Queensland Election Outcome
The Property Council of Australia congratulates the Queensland Labor Party on their election victory.
“The end of a fortnight of post-election uncertainty will be welcomed by the state’s business community,” Property Council Queensland Executive Director, Chris Mountford, said.
“While the result is now clear, uncertainty will remain for Queensland’s property industry which faces the prospect of two big new taxes revealed in Labor’s costing documents on the eve of the election.”
The Labor Party have proposed to increase the Land Tax rates by 25 per cent on holdings of more than $10 million.
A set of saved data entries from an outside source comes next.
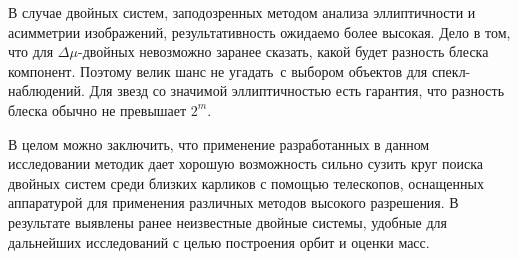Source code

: В случае двойных систем, заподозренных методом анализа эллиптичности и асимметрии изображений, результативность ожидаемо более высокая. Дело в том, что для $\Delta\mu$-двойных невозможно заранее сказать, какой будет разность блеска компонент. Поэтому велик шанс \glqq не угадать\grqq\ с выбором объектов для спекл-наблюдений. Для звезд со значимой эллиптичностью есть гарантия, что разность блеска обычно не превышает $2^m$. 

В целом можно заключить, что применение разработанных в данном исследовании методик дает хорошую возможность сильно сузить круг поиска двойных систем среди близких карликов с помощью телескопов, оснащенных аппаратурой для применения различных методов высокого разрешения. В результате выявлены ранее неизвестные двойные системы, удобные для дальнейших исследований с целью построения орбит и оценки масс.
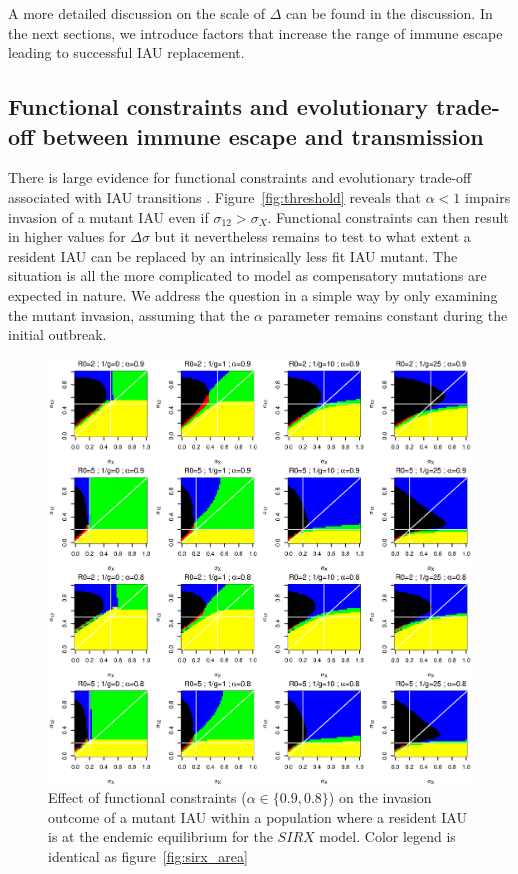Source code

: A more detailed discussion on the scale of $\Delta$ can be found in
the discussion. In the next sections, we introduce factors that
increase the range of immune escape leading to successful IAU
replacement.


\subsection{Functional constraints and evolutionary trade-off between
  immune escape and transmission}

There is large evidence for functional constraints and evolutionary
trade-off associated with IAU transitions \citep{Rambaut2008}.
Figure~\ref{fig:threshold} reveals that $\alpha<1$ impairs invasion of
a mutant IAU even if $\sigma_{12}>\sigma_{X}$. Functional constraints
can then result in higher values for $\Delta\sigma$ but it
nevertheless remains to test to what extent a resident IAU can be
replaced by an intrinsically less fit IAU mutant. The situation is all
the more complicated to model as compensatory mutations are expected
in nature. We address the question in a simple way by only examining
the mutant invasion, assuming that the $\alpha$ parameter remains
constant during the initial outbreak.

\begin{figure}[!htbp]
  \center
  \includegraphics[width=0.8\linewidth]{texte/article3/graph/sirx_trade_off_short.eps}
  \caption{Effect of functional constraints ($\alpha\in\{0.9,0.8\}$)
    on the invasion outcome of a mutant IAU within a population where
    a resident IAU is at the endemic equilibrium for the $SIRX$ model.
    Color legend is identical as figure~\ref{fig:sirx_area}}
  \label{fig:sirx_trade_off_09}
\end{figure}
The foreign investor tax is also proposed to be increased from 3 per cent to 7 per cent.
“These tax proposals are short on detail, but long on risk to our state’s economy,” Mr Mountford said
“Put simply, these taxes – if implemented - would be job-killers.”
“It is not accurate to suggest that they will only impact the big end of town, they will affect a large number of Queensland businesses, and Queensland home buyers.”
“A tax on the land that a business is operating is inevitably a tax on that business, and these proposals will have a devastating flow on effect for business rents across Queensland.”
“Taxes on business and investment are ultimately taxes that will be borne by Queenslanders.”
“Now that the Government is returned, the Property Council is looking forward to working to have these proposals reconsidered.”
Despite uncertainty around new property taxes, the re-election of the Labor Government will provide the industry confidence on a number of other areas of policy.
“The Property Council has been highly supportive of the Government’s Cross River Rail project, and Labor’s proposed extension of the First Home Buyers’ Grant at the current rate.” Mr Mountford said.
“Labor’s commitment to deliver better environmental outcomes by undertaking a Strategic Assessment for South East Queensland has also been welcomed by the industry.”
“The Property Council looks forward to continuing our strong working relationship with the State Government over the next parliamentary term.”